-- About this task --
Extract exactly the lines from the top of the records through the line containing "select **Save** now.", and keep pictures out of the copy.
[Start of section]
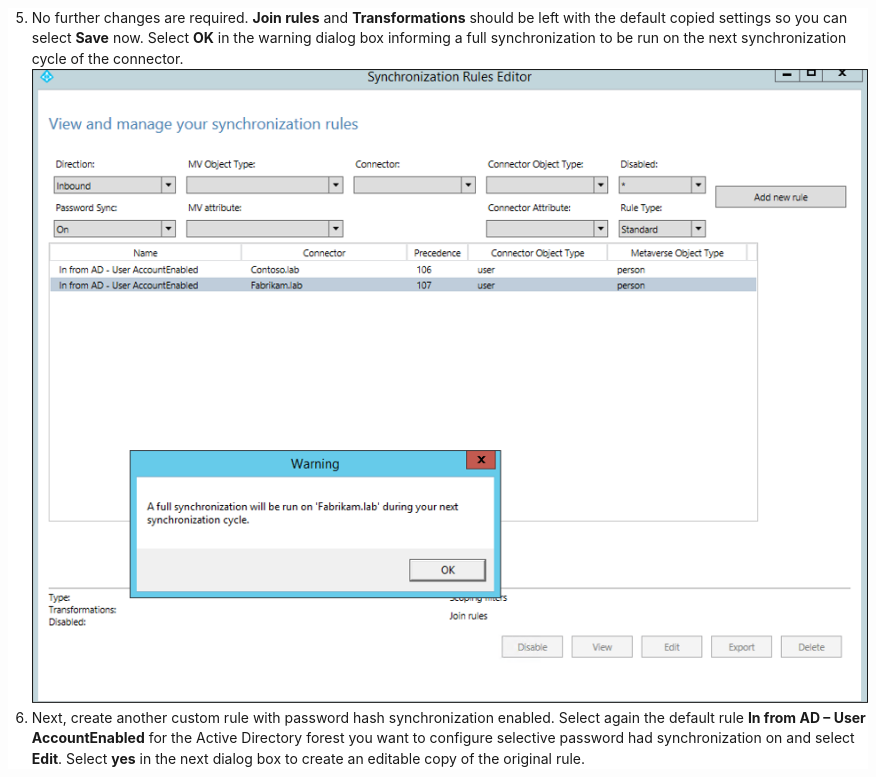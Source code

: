  5. No further changes are required. **Join rules** and **Transformations** should be left with the default copied settings so you can select **Save** now.
 Select **OK** in the warning dialog box informing a full synchronization to be run on the next synchronization cycle of the connector.
     ![Save rule](media/how-to-connect-selective-password-hash-synchronization/exclude-5.png)
 6. Next, create another custom rule with password hash synchronization enabled. Select again the default rule **In from AD – User AccountEnabled** for the Active Directory forest you want to configure selective password had synchronization on and select **Edit**. Select **yes** in the next dialog box to create an editable copy of the original rule.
[End of section]
-- Reply to the exercise --
Source code

:  5. No further changes are required. **Join rules** and **Transformations** should be left with the default copied settings so you can select **Save** now.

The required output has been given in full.